A New Horror Game Corrects Something So Many Others Get Wrong

Putting players in the shoes of an engineer tasked with heading alone into a dark basement to restart an ailing generator is a tried-and-true trope in horror video games. While Still Wakes the Deep has a lot that’s very familiar to horror fans, it’s what it does with this trope of making you the poor lone sucker who needs to flip all the switches and face all the danger to do it, that sets it apart from a field of horror titles. Other games could learn from what developer The Chinese Room does with what has become a very well-worn premise.

On paper, Still Wakes the Deep is pretty standard as a horror story, and highly recognizable for anyone who’s played games like Amnesia: A Machine for Pigs, the developer’s previous horror game. It takes place on an oil rig in 1975, and before long, spooky stuff starts kicking off. In its gameplay, Still Wakes the Deep riffs on Amnesia’s formula of only allowing you to run and hide from its lethal terrors, sneaking around things that can instantly murder you and hoping they can’t squeeze into the small spaces that you can.

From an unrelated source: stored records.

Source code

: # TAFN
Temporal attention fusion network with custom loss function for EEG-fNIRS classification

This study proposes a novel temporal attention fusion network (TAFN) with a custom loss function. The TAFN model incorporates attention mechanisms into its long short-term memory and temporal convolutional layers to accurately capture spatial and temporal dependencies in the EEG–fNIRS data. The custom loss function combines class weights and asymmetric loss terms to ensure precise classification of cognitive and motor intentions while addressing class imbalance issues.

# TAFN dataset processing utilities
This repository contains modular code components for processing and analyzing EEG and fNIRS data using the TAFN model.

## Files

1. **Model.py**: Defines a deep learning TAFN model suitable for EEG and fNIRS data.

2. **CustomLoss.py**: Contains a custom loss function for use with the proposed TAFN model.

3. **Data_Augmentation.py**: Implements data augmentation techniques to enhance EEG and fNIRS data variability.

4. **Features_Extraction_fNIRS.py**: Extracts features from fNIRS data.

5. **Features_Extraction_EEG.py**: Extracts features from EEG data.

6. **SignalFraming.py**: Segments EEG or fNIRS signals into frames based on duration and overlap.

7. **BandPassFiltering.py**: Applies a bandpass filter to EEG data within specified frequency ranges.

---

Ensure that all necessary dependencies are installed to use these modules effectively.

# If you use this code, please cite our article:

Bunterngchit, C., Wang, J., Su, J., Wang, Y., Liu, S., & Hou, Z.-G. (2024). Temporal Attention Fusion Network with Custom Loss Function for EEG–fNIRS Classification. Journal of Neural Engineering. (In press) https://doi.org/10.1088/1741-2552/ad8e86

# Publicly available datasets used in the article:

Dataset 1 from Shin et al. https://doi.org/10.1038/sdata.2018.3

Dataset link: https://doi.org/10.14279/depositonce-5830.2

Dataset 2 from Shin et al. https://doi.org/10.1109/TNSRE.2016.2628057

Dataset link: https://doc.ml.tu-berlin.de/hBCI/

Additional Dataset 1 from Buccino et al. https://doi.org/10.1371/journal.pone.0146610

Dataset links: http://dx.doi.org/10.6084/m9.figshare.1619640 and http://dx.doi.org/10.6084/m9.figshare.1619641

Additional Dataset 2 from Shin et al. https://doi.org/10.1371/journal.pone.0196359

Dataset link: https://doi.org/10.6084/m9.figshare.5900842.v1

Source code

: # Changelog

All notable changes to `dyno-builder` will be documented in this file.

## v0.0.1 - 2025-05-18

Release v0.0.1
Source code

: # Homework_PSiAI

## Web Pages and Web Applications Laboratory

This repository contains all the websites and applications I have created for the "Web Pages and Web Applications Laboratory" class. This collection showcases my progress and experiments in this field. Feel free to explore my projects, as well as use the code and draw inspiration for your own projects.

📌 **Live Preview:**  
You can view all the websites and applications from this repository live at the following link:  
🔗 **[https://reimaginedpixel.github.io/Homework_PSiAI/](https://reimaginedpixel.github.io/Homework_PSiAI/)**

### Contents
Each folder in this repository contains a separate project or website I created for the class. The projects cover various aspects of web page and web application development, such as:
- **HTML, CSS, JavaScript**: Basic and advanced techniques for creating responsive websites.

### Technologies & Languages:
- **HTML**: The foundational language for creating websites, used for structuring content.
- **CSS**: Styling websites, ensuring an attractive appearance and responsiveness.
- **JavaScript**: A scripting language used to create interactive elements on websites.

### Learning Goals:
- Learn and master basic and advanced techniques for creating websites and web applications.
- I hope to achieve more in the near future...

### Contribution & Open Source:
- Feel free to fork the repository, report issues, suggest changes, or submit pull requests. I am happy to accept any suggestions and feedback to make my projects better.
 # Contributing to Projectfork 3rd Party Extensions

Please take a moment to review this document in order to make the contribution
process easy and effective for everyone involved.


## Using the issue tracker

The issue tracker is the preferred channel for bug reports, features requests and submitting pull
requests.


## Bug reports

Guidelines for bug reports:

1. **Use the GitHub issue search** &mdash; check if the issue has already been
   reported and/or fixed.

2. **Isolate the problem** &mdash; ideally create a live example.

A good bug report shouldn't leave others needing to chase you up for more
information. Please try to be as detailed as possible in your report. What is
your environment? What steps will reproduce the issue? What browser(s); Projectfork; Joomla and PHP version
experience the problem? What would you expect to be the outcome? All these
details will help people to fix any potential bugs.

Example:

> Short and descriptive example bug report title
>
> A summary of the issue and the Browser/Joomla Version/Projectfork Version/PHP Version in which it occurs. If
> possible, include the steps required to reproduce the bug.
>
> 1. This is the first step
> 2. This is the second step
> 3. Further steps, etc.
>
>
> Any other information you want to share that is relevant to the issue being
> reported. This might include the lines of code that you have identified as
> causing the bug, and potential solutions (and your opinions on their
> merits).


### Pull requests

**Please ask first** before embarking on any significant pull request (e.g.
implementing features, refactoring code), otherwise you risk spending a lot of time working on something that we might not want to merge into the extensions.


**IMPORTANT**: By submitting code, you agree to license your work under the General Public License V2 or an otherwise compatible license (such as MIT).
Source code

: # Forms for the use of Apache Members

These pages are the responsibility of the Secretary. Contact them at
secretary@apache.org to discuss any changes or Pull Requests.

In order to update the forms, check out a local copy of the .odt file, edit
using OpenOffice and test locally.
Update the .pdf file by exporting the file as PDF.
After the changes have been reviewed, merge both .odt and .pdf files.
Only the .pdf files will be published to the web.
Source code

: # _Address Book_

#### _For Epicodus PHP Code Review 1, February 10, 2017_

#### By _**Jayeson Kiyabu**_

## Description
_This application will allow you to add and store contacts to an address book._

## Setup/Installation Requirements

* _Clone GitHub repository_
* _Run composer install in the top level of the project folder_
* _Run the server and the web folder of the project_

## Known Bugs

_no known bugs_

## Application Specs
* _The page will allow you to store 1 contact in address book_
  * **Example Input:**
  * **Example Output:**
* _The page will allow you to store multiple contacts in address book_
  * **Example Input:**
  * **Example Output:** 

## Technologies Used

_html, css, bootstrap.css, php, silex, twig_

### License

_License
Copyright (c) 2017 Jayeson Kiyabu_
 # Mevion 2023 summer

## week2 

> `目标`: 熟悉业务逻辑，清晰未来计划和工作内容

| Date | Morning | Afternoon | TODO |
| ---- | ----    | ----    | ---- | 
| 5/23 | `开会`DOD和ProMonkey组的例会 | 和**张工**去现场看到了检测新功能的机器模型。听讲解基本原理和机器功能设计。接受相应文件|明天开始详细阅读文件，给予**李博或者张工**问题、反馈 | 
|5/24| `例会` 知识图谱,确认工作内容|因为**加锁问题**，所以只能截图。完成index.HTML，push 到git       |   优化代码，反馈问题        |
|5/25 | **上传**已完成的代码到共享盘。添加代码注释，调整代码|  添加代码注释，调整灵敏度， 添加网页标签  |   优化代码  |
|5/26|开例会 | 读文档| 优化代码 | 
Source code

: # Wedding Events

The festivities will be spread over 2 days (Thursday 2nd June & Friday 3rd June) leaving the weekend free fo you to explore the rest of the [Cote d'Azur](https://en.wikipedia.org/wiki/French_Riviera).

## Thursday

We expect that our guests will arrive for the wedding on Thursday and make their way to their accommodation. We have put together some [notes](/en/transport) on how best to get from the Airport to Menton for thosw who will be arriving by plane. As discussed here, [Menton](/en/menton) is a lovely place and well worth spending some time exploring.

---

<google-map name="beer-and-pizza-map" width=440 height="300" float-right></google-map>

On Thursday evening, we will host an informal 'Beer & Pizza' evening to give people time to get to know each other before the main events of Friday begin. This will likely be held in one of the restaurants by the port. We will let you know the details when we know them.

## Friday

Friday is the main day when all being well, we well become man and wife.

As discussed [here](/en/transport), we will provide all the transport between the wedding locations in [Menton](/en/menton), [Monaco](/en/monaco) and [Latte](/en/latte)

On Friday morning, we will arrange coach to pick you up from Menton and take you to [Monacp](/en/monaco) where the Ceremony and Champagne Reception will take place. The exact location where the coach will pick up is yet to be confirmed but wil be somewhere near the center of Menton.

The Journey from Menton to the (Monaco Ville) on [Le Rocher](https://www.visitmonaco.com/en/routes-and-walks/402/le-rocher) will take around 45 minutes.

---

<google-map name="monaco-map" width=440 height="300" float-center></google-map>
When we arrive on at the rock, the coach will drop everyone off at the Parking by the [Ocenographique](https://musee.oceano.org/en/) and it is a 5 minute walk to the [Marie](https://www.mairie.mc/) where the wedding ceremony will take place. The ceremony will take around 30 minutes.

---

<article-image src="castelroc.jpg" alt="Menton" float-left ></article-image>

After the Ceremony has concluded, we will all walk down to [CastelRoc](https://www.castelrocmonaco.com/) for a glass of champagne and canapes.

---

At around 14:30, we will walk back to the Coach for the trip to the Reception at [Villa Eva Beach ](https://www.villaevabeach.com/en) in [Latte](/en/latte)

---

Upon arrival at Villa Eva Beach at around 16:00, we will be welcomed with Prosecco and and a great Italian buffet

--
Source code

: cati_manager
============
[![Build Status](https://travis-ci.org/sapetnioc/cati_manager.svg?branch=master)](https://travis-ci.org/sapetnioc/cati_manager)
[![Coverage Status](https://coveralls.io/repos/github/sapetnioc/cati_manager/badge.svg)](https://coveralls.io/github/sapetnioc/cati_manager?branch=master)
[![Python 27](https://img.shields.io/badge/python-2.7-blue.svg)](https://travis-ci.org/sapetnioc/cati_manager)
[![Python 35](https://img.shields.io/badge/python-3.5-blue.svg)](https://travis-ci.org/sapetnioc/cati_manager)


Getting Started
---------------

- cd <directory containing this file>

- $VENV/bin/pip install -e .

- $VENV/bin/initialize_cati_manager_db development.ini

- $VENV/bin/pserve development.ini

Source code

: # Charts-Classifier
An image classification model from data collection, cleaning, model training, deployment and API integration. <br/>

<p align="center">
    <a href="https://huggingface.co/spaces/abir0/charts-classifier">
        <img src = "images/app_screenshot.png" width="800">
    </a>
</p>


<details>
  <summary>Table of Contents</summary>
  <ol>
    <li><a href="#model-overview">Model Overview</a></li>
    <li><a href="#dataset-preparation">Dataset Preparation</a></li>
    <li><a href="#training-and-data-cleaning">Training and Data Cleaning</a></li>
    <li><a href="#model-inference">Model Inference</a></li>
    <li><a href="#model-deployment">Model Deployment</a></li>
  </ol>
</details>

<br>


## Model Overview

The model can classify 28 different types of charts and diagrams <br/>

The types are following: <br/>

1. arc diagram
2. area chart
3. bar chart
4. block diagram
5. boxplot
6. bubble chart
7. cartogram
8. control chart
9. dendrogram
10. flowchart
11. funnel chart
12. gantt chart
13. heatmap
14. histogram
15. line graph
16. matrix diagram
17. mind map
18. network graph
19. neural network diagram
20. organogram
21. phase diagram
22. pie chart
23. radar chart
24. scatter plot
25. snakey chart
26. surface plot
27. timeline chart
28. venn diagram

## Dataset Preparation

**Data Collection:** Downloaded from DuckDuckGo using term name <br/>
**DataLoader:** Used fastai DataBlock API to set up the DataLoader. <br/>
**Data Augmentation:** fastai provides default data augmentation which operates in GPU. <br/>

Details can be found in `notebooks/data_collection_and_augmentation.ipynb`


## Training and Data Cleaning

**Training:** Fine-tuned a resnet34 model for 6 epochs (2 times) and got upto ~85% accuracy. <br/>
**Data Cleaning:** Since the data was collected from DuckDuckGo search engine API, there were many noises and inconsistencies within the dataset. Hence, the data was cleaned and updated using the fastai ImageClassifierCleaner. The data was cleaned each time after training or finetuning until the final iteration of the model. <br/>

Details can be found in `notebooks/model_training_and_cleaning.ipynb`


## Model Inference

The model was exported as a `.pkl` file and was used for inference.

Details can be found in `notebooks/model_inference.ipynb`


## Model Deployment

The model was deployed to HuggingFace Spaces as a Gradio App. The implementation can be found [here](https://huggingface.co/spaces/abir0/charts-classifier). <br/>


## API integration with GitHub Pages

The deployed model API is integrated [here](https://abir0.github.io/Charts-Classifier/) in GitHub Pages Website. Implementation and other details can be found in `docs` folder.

You can also tell where things are going the second you meet protagonist Caz, the rig’s electrician–although, somewhat hilariously, The Chinese Room starts the game by immediately subverting that premise. The first few minutes of the game see Caz defending his job, but all he can really manage is insisting, “I’m good with the lecky.” You can guess pretty early on that the power is going to go out, and someone who’s good with the lecky is the obvious choice to go turn it back on, even if Caz is actually underqualified for the gig.